There must’ve been high demand for the masks.

The price is fairly reasonable now, but I think people were reluctant at first because of the price. Then people started hoarding masks through this opportunity, especially foreigners who would buy a lot, wear them and send me pictures through Instagram. The masks are now sold out and exporting them is not legal [in South Korea] anymore.

Why did you start wearing masks?

Because I like punk culture and riding motorcycles, I started making and wearing leather masks ever since I was young. I grew used to wearing masks when I moved to Japan to study abroad. Masks are not unusual in Japan, as Japanese people hate doing harm to others. I wore them every day, also because I have weak lungs. I didn’t mind when people questioned if my masks were for show or not. The reason I punched holes in them was because it felt stuffy. I would have an itchy nose and also needed to drink. So one day, I started making holes in my mask so I could drink with a straw. Honestly, there is no special reason for wearing masks. I am planning to restart production once the situation gets better.

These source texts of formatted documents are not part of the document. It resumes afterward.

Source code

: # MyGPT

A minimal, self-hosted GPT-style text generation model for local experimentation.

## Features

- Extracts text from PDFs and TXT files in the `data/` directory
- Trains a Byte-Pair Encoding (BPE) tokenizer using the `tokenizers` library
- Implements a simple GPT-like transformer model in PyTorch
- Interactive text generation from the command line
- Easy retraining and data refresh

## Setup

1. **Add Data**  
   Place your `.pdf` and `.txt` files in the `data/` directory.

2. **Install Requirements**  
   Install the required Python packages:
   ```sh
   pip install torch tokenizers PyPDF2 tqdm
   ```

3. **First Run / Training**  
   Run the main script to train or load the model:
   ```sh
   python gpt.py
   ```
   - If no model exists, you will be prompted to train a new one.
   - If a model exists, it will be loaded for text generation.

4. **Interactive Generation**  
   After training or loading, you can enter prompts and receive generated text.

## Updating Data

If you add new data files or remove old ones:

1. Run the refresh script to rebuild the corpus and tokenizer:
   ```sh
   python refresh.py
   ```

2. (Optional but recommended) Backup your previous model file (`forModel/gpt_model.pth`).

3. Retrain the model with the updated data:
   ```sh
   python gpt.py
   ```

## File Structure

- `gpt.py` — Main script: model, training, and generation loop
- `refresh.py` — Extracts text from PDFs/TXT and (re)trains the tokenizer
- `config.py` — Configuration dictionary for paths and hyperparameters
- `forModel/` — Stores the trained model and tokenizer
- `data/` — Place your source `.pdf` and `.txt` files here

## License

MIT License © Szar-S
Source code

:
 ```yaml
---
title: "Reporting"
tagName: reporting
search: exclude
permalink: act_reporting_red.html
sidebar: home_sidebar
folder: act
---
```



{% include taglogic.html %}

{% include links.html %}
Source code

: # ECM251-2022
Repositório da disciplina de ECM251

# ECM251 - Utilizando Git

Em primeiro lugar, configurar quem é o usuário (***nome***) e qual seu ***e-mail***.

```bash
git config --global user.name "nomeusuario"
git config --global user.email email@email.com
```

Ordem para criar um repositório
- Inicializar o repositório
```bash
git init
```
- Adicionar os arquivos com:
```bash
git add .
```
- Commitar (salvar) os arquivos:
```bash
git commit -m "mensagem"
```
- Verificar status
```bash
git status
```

“It means that the 1% that do what they want gets to take everything.”

When did you first appear in public as Bajowoo?

In middle school, I was following this band around, knitting clothes for them. Back then, there weren’t a lot of shops that would sell band clothes, so I would make them for the boys myself; there was even a time when I wanted to wear checked pants so I colored my pants in crayon. In high school, I started to think about what I would do for a living, and the band boys suggested that I study design. I eventually enrolled in fashion school and debuted in the Tokyo Collection the day after my graduation. I guess that’s when I first appeared as Bajowoo in public.

What was it that you first sold to the public?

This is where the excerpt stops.